Naja wird passen, danke für deine Hilfe


----------



## pringles (5. Oktober 2011)

Laut caseking passt die Phantom :freu: 
Allerdings hab ich jetzt doch auch noch andere Probleme  :
-das Board von zotac hat leider nicht genug Lüfter anschlüsse  deswegen wollte ich jetzt das asrock Board nehmen
-ich brauche sowohl w-LAN als auch tv, letzteres wird ein DVB-t Stick übernehmen, habt ihr Tipps? W-LAN ist die Frage ob ein Stick oder der Aufpreis von 25€ beim Board besser ist
http://geizhals.at/eu/?cat=WL-185562
Danke wenn ihr ein paar Tipps habt
MfG


----------



## Softy (5. Oktober 2011)

*AW: gaming pc für 700-800€*

Du könntest die 2 Lüfter mit einem Y-Kabel ans Board anschließen : Diverse Molex 3pin Y-Kabel | Geizhals.at Deutschland


----------



## pringles (5. Oktober 2011)

Wenn ich jetzt nicht ganz falsche Fakten im Kopf hab hat das zotac 2 4 Pin pwm Anschlüsse, 3pin Adapter passt da nicht ganz  (wenn ich mich irre :duckundweg: ) außerdem braucht man angeblich ein Adapter um slimline anzuschließen, weißt du welchen?


----------



## Softy (5. Oktober 2011)

*AW: gaming pc für 700-800€*

Ups.  Dann bräuchtest Du aber auch 4-pin-PWM-Gehäuselüfter. Welche willst Du denn da nehmen?


----------



## pringles (5. Oktober 2011)

Ich wollte ein der asrock boards nehmen die in der Wunschliste sind und den Lüfter erhalten (laut Tests ist der ganz ordentlich) da war nur die Frage ob es sich lohnt 25€ für internes w-LAN auszugeben oder lieber ein Stick dafür zu nehmen

Edit: kannst du auch die anderen Fragen (dvbtstick, slimlinelaufwerkadapter)


----------



## Softy (5. Oktober 2011)

*AW: gaming pc für 700-800€*

Achso. Iwie stand ich grad auf der Leitung. 
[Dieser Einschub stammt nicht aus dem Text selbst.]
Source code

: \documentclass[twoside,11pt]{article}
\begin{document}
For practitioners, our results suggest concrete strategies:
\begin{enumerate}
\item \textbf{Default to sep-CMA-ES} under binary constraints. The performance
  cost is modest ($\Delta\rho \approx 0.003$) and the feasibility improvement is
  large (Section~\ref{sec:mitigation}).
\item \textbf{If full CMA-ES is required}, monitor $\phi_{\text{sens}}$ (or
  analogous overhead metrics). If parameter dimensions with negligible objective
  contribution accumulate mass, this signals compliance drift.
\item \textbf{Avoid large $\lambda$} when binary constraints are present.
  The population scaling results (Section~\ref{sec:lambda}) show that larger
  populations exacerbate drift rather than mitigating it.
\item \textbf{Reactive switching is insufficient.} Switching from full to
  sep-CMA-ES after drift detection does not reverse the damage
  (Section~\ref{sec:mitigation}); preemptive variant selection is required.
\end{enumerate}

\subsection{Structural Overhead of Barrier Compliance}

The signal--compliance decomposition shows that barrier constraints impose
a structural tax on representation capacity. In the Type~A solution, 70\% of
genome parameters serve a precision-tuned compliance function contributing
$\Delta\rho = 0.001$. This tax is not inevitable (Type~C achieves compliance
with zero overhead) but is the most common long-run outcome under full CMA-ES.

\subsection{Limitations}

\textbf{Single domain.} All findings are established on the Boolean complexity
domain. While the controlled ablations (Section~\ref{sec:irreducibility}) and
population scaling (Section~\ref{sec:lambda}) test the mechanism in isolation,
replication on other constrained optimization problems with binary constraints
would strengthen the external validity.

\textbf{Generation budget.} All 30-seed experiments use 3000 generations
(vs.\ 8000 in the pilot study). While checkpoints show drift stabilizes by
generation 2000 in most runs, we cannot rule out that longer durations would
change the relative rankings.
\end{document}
Ich würde das günstigere Board und einen Stick nehmen. Dann bist Du flexibler, und kannst den Stick mit einem kurzen Verlängerungskabel dahin legen, wo er nicht stört bzw. der Emfpang am besten ist. Ist aber natürlich Geschmackssache.
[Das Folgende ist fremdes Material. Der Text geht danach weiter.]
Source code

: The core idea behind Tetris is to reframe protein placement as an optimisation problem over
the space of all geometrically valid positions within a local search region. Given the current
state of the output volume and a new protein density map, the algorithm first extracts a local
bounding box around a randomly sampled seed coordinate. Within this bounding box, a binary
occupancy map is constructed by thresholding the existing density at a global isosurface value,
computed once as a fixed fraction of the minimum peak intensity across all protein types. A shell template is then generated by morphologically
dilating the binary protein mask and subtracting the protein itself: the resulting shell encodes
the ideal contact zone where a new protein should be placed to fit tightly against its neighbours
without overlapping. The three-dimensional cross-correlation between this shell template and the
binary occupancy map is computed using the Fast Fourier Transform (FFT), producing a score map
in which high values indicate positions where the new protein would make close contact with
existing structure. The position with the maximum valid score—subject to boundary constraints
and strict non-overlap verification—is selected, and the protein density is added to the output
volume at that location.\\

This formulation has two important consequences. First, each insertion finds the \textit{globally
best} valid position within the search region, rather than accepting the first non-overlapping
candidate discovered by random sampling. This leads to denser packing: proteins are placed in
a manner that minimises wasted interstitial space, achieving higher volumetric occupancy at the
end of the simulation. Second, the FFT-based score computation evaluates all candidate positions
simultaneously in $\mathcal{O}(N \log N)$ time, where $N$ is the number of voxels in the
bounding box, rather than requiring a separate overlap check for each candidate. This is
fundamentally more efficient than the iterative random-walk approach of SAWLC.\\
Dass ein Adapter für Slimeline-Laufwerke notwendig wäre, ist mir nichts bekannt. Von TV-Sticks habe ich leider Null Ahnung  '


----------



## huntertech (5. Oktober 2011)

*AW: gaming pc für 700-800€*

Ich hab Ahnung von DVB-S(2) Karten, wenn es jemand braucht


----------



## pringles (5. Oktober 2011)

Wisst ihr vielleicht jemanden der sich mit solchen Sticks auskennt? Ansonaten trotzdem danke


----------



## Softy (5. Oktober 2011)

*AW: gaming pc für 700-800€*

Du kannst ja hier mal nen Thread aufmachen:  Eingabegeräte und Peripherie 

Aber huntertech haut bestimmt gleich ein paar Empfehlungen raus


----------



## huntertech (5. Oktober 2011)

*AW: gaming pc für 700-800€*

Nee, ich kann USB-Speichersticks, Mäuse, Tastaturen, ein bisschen Kopfhörer & Headsets, Boxen, Mikrofone, Mauspads, Gehäuse, allgemeine Hardware, Lan-Karten, Soundkarten und DVB-C2-Karten, aber dann muss auch gut sein


----------



## pringles (10. Oktober 2011)

So, da ich hier immer wieder durchs Forum streiche haben sich doch noch ein paar fragen gesammelt:
Die kontroverse i5 2400/Xeon E3-1230 ist da, manche sagen ht bringt was, andere sagen das wenn der i5 nichts mehr reißt der Xeon auch am Ende sei (gleiche Architektur). 
Eigentlich gefällt mir das sg06 mehr als das sg05, allerdings wird bei ersterem die Luft durch Schlitze an der Seite angesogen (geschlossene front) da hab ich Angst, das die Komponenten überhitzen, da nicht genügend Luft kommt. 
Wenn noch jemand einen guten DVB-t/w-lanstick kennt könnte er mir ihn doch bitte mitteilen, da ich in anderen teilen des Forums bis jetzt leider keine richtige Antwort bekam 

Edit: bevor ich's vergesse: in der pcgh steht das die 560 Phantom keine vramkühler besitzt, ist das schlimm?


----------



## huntertech (10. Oktober 2011)

*AW: gaming pc für 700-800€*

1) HT bringt dir in Spielen fast nichts, in Anwendungen wie Videorendering dagegen meist schon etwas, so rund 10-25% sind manchmal drin.
2) Es kommt schon Luft durch, ein Gehäuse sollte nur auch genug Gehäuselüfter haben. Nur durch die Seite rein bringt nicht viel, dann müsste die GraKa ja eine laute DHE sein und die CPU überhitzt so oder so.
3) Was ist denn DVB-W?  Kenne keine TV-Sticks, nur eben DVB-S2-Karten 
4) Wenn du es mit dem Übertakten nicht übertreibst eigentlich nicht. Dennoch solltest du auch die Asus-Designs in Betracht ziehen...


----------



## pringles (10. Oktober 2011)

DVB-tsticks und w-LANsticks meinte ich 
Beim Gehäuse passt bis auf ein paar andere nur diese (die Phantom ist von denen die leiseste)
Beim Gehäuse ist die Frage ob das Silverstone sg05 oder sg06 zum Einsatz kommt, das sg06 gefällt mir mehr, allerdings weiß ich nicht ob da die Lüftung reicht.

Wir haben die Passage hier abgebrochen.